§ **Requirement**:
Hand back the entries exactly as written, minus every picture.

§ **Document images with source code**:
○ ○ ○
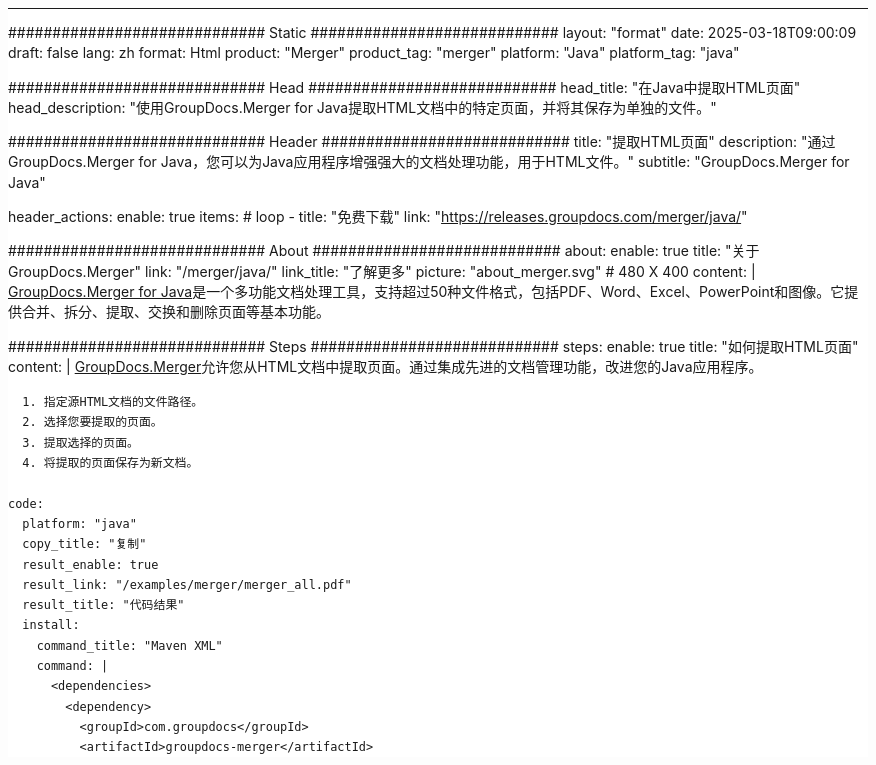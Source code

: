 
---
############################# Static ############################
layout: "format"
date:  2025-03-18T09:00:09
draft: false
lang: zh
format: Html
product: "Merger"
product_tag: "merger"
platform: "Java"
platform_tag: "java"

############################# Head ############################
head_title: "在Java中提取HTML页面"
head_description: "使用GroupDocs.Merger for Java提取HTML文档中的特定页面，并将其保存为单独的文件。"

############################# Header ############################
title: "提取HTML页面" 
description: "通过GroupDocs.Merger for Java，您可以为Java应用程序增强强大的文档处理功能，用于HTML文件。"
subtitle: "GroupDocs.Merger for Java" 

header_actions:
  enable: true
  items:
    #  loop
    - title: "免费下载"
      link: "https://releases.groupdocs.com/merger/java/"
      
############################# About ############################
about:
    enable: true
    title: "关于GroupDocs.Merger"
    link: "/merger/java/"
    link_title: "了解更多"
    picture: "about_merger.svg" # 480 X 400
    content: |
       [GroupDocs.Merger for Java](/merger/java/)是一个多功能文档处理工具，支持超过50种文件格式，包括PDF、Word、Excel、PowerPoint和图像。它提供合并、拆分、提取、交换和删除页面等基本功能。

############################# Steps ############################
steps:
    enable: true
    title: "如何提取HTML页面"
    content: |
      [GroupDocs.Merger](/merger/java/)允许您从HTML文档中提取页面。通过集成先进的文档管理功能，改进您的Java应用程序。
      
      1. 指定源HTML文档的文件路径。
      2. 选择您要提取的页面。
      3. 提取选择的页面。
      4. 将提取的页面保存为新文档。
   
    code:
      platform: "java"
      copy_title: "复制"
      result_enable: true
      result_link: "/examples/merger/merger_all.pdf"
      result_title: "代码结果"
      install:
        command_title: "Maven XML"
        command: |
          <dependencies>
            <dependency>
              <groupId>com.groupdocs</groupId>
              <artifactId>groupdocs-merger</artifactId>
○ ○ ○
§ **Finished task**:
Source code

: 
---
############################# Static ############################
layout: "format"
date:  2025-03-18T09:00:09
draft: false
lang: zh
format: Html
product: "Merger"
product_tag: "merger"
platform: "Java"
platform_tag: "java"

############################# Head ############################
head_title: "在Java中提取HTML页面"
head_description: "使用GroupDocs.Merger for Java提取HTML文档中的特定页面，并将其保存为单独的文件。"

############################# Header ############################
title: "提取HTML页面" 
description: "通过GroupDocs.Merger for Java，您可以为Java应用程序增强强大的文档处理功能，用于HTML文件。"
subtitle: "GroupDocs.Merger for Java" 

header_actions:
  enable: true
  items:
    #  loop
    - title: "免费下载"
      link: "https://releases.groupdocs.com/merger/java/"
      
############################# About ############################
about:
    enable: true
    title: "关于GroupDocs.Merger"
    link: "/merger/java/"
    link_title: "了解更多"
    picture: "about_merger.svg" # 480 X 400
    content: |
       [GroupDocs.Merger for Java](/merger/java/)是一个多功能文档处理工具，支持超过50种文件格式，包括PDF、Word、Excel、PowerPoint和图像。它提供合并、拆分、提取、交换和删除页面等基本功能。

############################# Steps ############################
steps:
    enable: true
    title: "如何提取HTML页面"
    content: |
      [GroupDocs.Merger](/merger/java/)允许您从HTML文档中提取页面。通过集成先进的文档管理功能，改进您的Java应用程序。
      
      1. 指定源HTML文档的文件路径。
      2. 选择您要提取的页面。
      3. 提取选择的页面。
      4. 将提取的页面保存为新文档。
   
    code:
      platform: "java"
      copy_title: "复制"
      result_enable: true
      result_link: "/examples/merger/merger_all.pdf"
      result_title: "代码结果"
      install:
        command_title: "Maven XML"
        command: |
          <dependencies>
            <dependency>
              <groupId>com.groupdocs</groupId>
              <artifactId>groupdocs-merger</artifactId>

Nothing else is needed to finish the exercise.